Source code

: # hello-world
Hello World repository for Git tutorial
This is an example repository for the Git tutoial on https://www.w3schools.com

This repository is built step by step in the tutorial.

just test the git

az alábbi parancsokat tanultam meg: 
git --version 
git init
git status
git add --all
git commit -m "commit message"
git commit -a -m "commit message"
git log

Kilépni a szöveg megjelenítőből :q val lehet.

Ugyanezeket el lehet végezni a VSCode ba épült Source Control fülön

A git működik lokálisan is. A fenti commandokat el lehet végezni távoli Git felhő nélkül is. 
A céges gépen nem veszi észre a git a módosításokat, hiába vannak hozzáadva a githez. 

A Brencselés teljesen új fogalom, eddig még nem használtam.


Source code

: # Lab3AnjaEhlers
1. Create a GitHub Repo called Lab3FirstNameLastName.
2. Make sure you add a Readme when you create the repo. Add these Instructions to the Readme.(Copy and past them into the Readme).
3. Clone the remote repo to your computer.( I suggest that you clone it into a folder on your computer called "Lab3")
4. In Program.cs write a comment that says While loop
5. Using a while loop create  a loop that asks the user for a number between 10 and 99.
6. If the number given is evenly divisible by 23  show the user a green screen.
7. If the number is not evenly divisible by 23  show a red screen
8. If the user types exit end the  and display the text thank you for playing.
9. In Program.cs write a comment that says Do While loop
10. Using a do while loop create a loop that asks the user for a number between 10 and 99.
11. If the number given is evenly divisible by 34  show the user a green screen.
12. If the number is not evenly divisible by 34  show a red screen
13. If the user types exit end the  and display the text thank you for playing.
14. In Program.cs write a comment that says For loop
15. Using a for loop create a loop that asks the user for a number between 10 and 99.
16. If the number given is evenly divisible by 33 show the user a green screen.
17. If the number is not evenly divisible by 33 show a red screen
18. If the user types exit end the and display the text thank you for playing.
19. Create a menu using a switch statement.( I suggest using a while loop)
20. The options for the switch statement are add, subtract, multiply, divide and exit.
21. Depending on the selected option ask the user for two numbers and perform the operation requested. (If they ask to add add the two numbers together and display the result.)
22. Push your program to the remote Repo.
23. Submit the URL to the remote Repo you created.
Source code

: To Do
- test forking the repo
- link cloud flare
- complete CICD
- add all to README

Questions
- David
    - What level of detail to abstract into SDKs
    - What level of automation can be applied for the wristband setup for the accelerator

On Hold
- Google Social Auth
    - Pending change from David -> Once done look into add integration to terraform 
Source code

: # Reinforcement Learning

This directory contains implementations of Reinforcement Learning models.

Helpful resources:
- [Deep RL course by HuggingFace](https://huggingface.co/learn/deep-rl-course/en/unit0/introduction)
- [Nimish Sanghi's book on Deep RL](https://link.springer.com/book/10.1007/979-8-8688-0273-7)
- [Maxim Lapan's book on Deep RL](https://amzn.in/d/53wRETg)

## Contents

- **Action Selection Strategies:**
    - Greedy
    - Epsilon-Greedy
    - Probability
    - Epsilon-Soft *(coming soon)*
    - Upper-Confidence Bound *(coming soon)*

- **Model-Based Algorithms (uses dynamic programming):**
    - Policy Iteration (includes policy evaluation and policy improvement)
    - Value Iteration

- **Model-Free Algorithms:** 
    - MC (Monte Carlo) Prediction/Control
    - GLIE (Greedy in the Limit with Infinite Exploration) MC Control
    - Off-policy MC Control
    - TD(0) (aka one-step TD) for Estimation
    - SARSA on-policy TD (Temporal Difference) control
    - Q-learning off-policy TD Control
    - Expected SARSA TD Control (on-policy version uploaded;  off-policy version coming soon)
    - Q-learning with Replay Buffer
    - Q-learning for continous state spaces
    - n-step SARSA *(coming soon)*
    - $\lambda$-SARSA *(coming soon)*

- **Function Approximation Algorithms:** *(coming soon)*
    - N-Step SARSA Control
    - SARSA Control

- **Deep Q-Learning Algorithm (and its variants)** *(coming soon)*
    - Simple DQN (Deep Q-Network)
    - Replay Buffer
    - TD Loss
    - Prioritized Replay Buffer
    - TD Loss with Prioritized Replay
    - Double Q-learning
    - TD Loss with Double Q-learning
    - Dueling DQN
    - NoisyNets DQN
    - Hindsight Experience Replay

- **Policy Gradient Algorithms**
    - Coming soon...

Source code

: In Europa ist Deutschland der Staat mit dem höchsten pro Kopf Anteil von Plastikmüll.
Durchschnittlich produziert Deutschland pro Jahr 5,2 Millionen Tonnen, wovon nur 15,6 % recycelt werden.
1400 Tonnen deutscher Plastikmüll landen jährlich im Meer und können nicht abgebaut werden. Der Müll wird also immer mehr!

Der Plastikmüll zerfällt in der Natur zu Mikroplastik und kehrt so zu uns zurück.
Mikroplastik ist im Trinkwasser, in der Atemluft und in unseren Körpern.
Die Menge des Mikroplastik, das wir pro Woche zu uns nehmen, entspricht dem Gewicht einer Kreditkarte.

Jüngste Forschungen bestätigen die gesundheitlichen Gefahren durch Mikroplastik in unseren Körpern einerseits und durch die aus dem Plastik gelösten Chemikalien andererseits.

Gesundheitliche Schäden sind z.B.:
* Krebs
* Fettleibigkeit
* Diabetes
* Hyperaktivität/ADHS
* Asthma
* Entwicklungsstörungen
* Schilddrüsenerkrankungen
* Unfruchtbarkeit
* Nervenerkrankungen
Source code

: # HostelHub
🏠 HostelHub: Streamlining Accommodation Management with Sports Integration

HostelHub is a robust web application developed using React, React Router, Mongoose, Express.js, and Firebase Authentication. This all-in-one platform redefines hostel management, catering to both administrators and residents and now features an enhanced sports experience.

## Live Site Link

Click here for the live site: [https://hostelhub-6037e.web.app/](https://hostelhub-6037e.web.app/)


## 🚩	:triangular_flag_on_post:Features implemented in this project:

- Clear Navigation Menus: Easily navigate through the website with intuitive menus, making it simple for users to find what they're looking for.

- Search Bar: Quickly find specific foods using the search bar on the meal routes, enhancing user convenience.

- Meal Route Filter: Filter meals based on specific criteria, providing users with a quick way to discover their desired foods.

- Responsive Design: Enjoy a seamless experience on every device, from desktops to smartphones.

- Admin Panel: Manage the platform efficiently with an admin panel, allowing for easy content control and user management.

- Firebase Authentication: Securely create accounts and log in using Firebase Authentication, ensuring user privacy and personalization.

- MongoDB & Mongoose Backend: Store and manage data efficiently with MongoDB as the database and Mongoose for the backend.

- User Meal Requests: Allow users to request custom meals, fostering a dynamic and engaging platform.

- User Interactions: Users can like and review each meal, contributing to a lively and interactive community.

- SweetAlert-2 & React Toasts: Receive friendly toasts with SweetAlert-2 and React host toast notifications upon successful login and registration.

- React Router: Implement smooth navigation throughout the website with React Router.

#####

TASK — Set down the entries again exactly as they are.

RESULT —
Source code

: # hello-world
Hello World repository for Git tutorial
This is an example repository for the Git tutoial on https://www.w3schools.com

This repository is built step by step in the tutorial.

just test the git

az alábbi parancsokat tanultam meg: 
git --version 
git init
git status
git add --all
git commit -m "commit message"
git commit -a -m "commit message"
git log

Kilépni a szöveg megjelenítőből :q val lehet.

Ugyanezeket el lehet végezni a VSCode ba épült Source Control fülön

A git működik lokálisan is. A fenti commandokat el lehet végezni távoli Git felhő nélkül is. 
A céges gépen nem veszi észre a git a módosításokat, hiába vannak hozzáadva a githez. 

A Brencselés teljesen új fogalom, eddig még nem használtam.


Source code

: # Lab3AnjaEhlers
1. Create a GitHub Repo called Lab3FirstNameLastName.
2. Make sure you add a Readme when you create the repo. Add these Instructions to the Readme.(Copy and past them into the Readme).
3. Clone the remote repo to your computer.( I suggest that you clone it into a folder on your computer called "Lab3")
4. In Program.cs write a comment that says While loop
5. Using a while loop create  a loop that asks the user for a number between 10 and 99.
6. If the number given is evenly divisible by 23  show the user a green screen.
7. If the number is not evenly divisible by 23  show a red screen
8. If the user types exit end the  and display the text thank you for playing.
9. In Program.cs write a comment that says Do While loop
10. Using a do while loop create a loop that asks the user for a number between 10 and 99.
11. If the number given is evenly divisible by 34  show the user a green screen.
12. If the number is not evenly divisible by 34  show a red screen
13. If the user types exit end the  and display the text thank you for playing.
14. In Program.cs write a comment that says For loop
15. Using a for loop create a loop that asks the user for a number between 10 and 99.
16. If the number given is evenly divisible by 33 show the user a green screen.
17. If the number is not evenly divisible by 33 show a red screen
18. If the user types exit end the and display the text thank you for playing.
19. Create a menu using a switch statement.( I suggest using a while loop)
20. The options for the switch statement are add, subtract, multiply, divide and exit.
21. Depending on the selected option ask the user for two numbers and perform the operation requested. (If they ask to add add the two numbers together and display the result.)
22. Push your program to the remote Repo.
23. Submit the URL to the remote Repo you created.
Source code

: To Do
- test forking the repo
- link cloud flare
- complete CICD
- add all to README

Questions
- David
    - What level of detail to abstract into SDKs
    - What level of automation can be applied for the wristband setup for the accelerator

On Hold
- Google Social Auth
    - Pending change from David -> Once done look into add integration to terraform 
Source code

: # Reinforcement Learning

This directory contains implementations of Reinforcement Learning models.

Helpful resources:
- [Deep RL course by HuggingFace](https://huggingface.co/learn/deep-rl-course/en/unit0/introduction)
- [Nimish Sanghi's book on Deep RL](https://link.springer.com/book/10.1007/979-8-8688-0273-7)
- [Maxim Lapan's book on Deep RL](https://amzn.in/d/53wRETg)

## Contents

- **Action Selection Strategies:**
    - Greedy
    - Epsilon-Greedy
    - Probability
    - Epsilon-Soft *(coming soon)*
    - Upper-Confidence Bound *(coming soon)*

- **Model-Based Algorithms (uses dynamic programming):**
    - Policy Iteration (includes policy evaluation and policy improvement)
    - Value Iteration

- **Model-Free Algorithms:** 
    - MC (Monte Carlo) Prediction/Control
    - GLIE (Greedy in the Limit with Infinite Exploration) MC Control
    - Off-policy MC Control
    - TD(0) (aka one-step TD) for Estimation
    - SARSA on-policy TD (Temporal Difference) control
    - Q-learning off-policy TD Control
    - Expected SARSA TD Control (on-policy version uploaded;  off-policy version coming soon)
    - Q-learning with Replay Buffer
    - Q-learning for continous state spaces
    - n-step SARSA *(coming soon)*
    - $\lambda$-SARSA *(coming soon)*

- **Function Approximation Algorithms:** *(coming soon)*
    - N-Step SARSA Control
    - SARSA Control

- **Deep Q-Learning Algorithm (and its variants)** *(coming soon)*
    - Simple DQN (Deep Q-Network)
    - Replay Buffer
    - TD Loss
    - Prioritized Replay Buffer
    - TD Loss with Prioritized Replay
    - Double Q-learning
    - TD Loss with Double Q-learning
    - Dueling DQN
    - NoisyNets DQN
    - Hindsight Experience Replay

- **Policy Gradient Algorithms**
    - Coming soon...

Source code

: In Europa ist Deutschland der Staat mit dem höchsten pro Kopf Anteil von Plastikmüll.
Durchschnittlich produziert Deutschland pro Jahr 5,2 Millionen Tonnen, wovon nur 15,6 % recycelt werden.
1400 Tonnen deutscher Plastikmüll landen jährlich im Meer und können nicht abgebaut werden. Der Müll wird also immer mehr!

Der Plastikmüll zerfällt in der Natur zu Mikroplastik und kehrt so zu uns zurück.
Mikroplastik ist im Trinkwasser, in der Atemluft und in unseren Körpern.
Die Menge des Mikroplastik, das wir pro Woche zu uns nehmen, entspricht dem Gewicht einer Kreditkarte.

Jüngste Forschungen bestätigen die gesundheitlichen Gefahren durch Mikroplastik in unseren Körpern einerseits und durch die aus dem Plastik gelösten Chemikalien andererseits.

Gesundheitliche Schäden sind z.B.:
* Krebs
* Fettleibigkeit
* Diabetes
* Hyperaktivität/ADHS
* Asthma
* Entwicklungsstörungen
* Schilddrüsenerkrankungen
* Unfruchtbarkeit
* Nervenerkrankungen
Source code

: # HostelHub
🏠 HostelHub: Streamlining Accommodation Management with Sports Integration

HostelHub is a robust web application developed using React, React Router, Mongoose, Express.js, and Firebase Authentication. This all-in-one platform redefines hostel management, catering to both administrators and residents and now features an enhanced sports experience.

## Live Site Link

Click here for the live site: [https://hostelhub-6037e.web.app/](https://hostelhub-6037e.web.app/)


## 🚩	:triangular_flag_on_post:Features implemented in this project:

- Clear Navigation Menus: Easily navigate through the website with intuitive menus, making it simple for users to find what they're looking for.

- Search Bar: Quickly find specific foods using the search bar on the meal routes, enhancing user convenience.

- Meal Route Filter: Filter meals based on specific criteria, providing users with a quick way to discover their desired foods.

- Responsive Design: Enjoy a seamless experience on every device, from desktops to smartphones.

- Admin Panel: Manage the platform efficiently with an admin panel, allowing for easy content control and user management.

- Firebase Authentication: Securely create accounts and log in using Firebase Authentication, ensuring user privacy and personalization.

- MongoDB & Mongoose Backend: Store and manage data efficiently with MongoDB as the database and Mongoose for the backend.

- User Meal Requests: Allow users to request custom meals, fostering a dynamic and engaging platform.

- User Interactions: Users can like and review each meal, contributing to a lively and interactive community.

- SweetAlert-2 & React Toasts: Receive friendly toasts with SweetAlert-2 and React host toast notifications upon successful login and registration.

- React Router: Implement smooth navigation throughout the website with React Router.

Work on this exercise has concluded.